The answer must include a strong contribution from net migration. Which means that, in four years, 40 to 50 thousand graduates left the country, but 150 to 160 thousand graduates entered. Where did they come from? Around 30 thousand are included among the 100 thousand Portuguese who returned. Another 60 thousand are part of the approximately 200 thousand citizens from high-wage countries who entered Portugal. The rest are doctors, managers, engineers or programmers, coming from Brazil, India and many other countries. This is not a talent drain scenario. But before strong attraction capacity.
Conclusion
In this article I highlight five facts: 1) In the last three years, more Portuguese people returned to Portugal than left the country; 2) The Portuguese who are returning are mostly young workers; 3) Since 2018, Portugal has attracted more workers from high-wage countries than it has lost workers to high-wage countries. 4) According to the Bank of Portugal, proportionally, young people who leave are less qualified than those who stay; 5) According to INE, in the last four years, the employment of graduates in Portugal has increased much more than the number of graduates we have trained.
These facts force us to rethink the terms of the discussion about the emigration of young people in Portugal. If we explain the departure of young people just because average salaries are higher in other European countries, how can we explain that so many are returning from countries with higher salaries? If Portugal does not have an economy capable of creating interesting jobs for our young people, why has it been attracting so many young workers from countries like Germany, France, Italy, or the USA?
The structural change that occurred in migration placed the country in a new reality, in which Portugal emerges as a country capable of attracting talent, even from the most developed countries. The structure of Portuguese migrations approached the pattern of those existing among EU27 countries (North-North), in which there are worker movements in both directions, and moved away from the neo-classical migration pattern (North-South), in which worker flows occur only in one direction (from the poor to the rich country). This last model, which characterizes migration between the EU27 and developing countries, was the dominant one in Portugal’s relationship with EU countries since the 1960s, until a decade ago. But today it is no longer the most appropriate way to frame a reality that has changed.

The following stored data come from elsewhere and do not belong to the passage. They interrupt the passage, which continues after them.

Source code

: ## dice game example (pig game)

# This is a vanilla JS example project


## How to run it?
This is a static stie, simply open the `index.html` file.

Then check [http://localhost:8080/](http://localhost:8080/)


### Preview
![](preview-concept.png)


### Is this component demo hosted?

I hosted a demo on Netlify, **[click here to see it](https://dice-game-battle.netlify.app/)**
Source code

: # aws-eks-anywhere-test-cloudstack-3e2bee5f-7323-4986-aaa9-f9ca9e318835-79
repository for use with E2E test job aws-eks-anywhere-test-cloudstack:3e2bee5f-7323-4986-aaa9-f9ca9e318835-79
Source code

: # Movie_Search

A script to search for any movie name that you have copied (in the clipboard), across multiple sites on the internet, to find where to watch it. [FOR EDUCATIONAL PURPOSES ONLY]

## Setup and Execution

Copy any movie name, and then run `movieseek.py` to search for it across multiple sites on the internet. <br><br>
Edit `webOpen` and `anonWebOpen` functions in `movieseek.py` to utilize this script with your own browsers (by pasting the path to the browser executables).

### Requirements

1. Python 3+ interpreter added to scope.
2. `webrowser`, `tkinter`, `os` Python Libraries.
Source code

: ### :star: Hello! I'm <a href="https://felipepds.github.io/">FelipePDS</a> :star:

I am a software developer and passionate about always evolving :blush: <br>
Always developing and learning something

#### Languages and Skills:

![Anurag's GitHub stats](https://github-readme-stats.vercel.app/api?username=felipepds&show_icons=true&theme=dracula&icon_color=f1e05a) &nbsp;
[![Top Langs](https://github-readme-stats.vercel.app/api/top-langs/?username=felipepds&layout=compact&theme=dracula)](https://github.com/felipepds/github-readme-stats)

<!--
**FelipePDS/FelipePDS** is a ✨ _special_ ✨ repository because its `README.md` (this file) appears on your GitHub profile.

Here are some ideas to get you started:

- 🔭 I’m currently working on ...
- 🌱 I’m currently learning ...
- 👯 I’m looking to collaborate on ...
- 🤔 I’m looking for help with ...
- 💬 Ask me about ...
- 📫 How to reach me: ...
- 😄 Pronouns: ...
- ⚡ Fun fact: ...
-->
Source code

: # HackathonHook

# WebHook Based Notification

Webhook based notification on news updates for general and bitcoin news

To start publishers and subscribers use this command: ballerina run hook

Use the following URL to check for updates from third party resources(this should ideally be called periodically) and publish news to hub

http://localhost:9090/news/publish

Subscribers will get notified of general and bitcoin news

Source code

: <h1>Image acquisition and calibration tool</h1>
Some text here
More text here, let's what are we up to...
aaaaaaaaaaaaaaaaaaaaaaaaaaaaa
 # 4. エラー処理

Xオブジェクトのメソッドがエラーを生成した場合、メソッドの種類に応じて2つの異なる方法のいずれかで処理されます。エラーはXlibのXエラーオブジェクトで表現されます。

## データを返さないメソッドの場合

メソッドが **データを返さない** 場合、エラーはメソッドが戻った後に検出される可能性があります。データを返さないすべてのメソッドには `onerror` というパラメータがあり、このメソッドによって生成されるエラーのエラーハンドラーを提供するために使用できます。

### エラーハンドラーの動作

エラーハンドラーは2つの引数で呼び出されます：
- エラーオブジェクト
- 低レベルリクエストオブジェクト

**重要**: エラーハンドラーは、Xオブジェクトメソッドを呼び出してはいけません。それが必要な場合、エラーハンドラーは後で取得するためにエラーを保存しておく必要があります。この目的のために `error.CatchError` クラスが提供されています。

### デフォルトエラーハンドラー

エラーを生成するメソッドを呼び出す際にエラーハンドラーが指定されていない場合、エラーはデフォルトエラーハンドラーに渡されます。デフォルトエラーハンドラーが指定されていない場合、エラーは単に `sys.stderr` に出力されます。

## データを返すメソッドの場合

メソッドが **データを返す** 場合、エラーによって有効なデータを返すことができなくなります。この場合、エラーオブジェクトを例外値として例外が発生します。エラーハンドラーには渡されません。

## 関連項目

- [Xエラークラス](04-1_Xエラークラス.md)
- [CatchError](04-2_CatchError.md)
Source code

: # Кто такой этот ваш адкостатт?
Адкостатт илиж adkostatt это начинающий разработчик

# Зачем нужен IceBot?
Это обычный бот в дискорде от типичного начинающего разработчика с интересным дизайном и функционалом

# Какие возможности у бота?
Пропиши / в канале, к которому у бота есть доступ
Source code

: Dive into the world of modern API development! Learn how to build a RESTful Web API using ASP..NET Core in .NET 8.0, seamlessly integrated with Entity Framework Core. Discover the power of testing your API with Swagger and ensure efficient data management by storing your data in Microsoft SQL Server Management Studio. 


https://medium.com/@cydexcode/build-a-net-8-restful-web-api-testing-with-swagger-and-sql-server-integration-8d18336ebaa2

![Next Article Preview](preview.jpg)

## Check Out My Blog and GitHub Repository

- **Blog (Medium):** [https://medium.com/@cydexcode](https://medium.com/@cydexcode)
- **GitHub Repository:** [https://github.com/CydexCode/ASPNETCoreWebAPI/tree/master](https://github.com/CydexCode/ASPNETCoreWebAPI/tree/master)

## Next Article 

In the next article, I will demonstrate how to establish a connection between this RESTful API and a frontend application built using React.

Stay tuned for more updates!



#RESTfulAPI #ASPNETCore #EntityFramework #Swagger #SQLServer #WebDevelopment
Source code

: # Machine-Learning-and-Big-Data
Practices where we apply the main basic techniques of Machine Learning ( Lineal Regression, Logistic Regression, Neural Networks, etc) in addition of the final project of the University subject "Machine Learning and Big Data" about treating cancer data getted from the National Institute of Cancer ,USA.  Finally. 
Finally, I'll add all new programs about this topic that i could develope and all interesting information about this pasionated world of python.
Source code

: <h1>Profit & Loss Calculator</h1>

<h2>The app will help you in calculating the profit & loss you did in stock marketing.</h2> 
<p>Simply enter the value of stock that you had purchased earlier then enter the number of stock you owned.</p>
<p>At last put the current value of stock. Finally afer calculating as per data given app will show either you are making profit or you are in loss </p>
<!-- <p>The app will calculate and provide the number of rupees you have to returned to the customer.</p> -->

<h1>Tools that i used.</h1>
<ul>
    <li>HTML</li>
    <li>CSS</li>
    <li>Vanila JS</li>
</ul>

This change means that we have to look at our young emigrants, not as a loss for the country, but as an opportunity. Promoting, among them, the opportunities that arise in Portugal, mobilizing them to be ambassadors of Portugal in the areas in which they are asserting themselves, and counting on the fact that many will return, and that they will return with a wealth of international experience, which must be valued.
Within the European framework, Portugal appears among the countries with a highest rate of youth emigration. But countries like Luxembourg, Ireland or Switzerland also have emigration rates above the EU27 average. And this shows more that their young people are more open and international, than it shows that these countries are condemned to decadence.
Today, given the strong increase in those returning, and the ability that the country has demonstrated in attracting talent from other countries, we should not cry over the spilled milk of those who choose to leave the country, because we know that many will later choose to return. Today, for young Portuguese people, as for many Europeans, the geographical area in which they want to work is not their parish, nor the city in which they grew up, but rather the whole of Europe or the whole world. We have to continue working, and maintain the right incentives, to convince them that returning to Portugal, at some stage in their lives, will be positive for them, because if they return, it will certainly be positive for the country.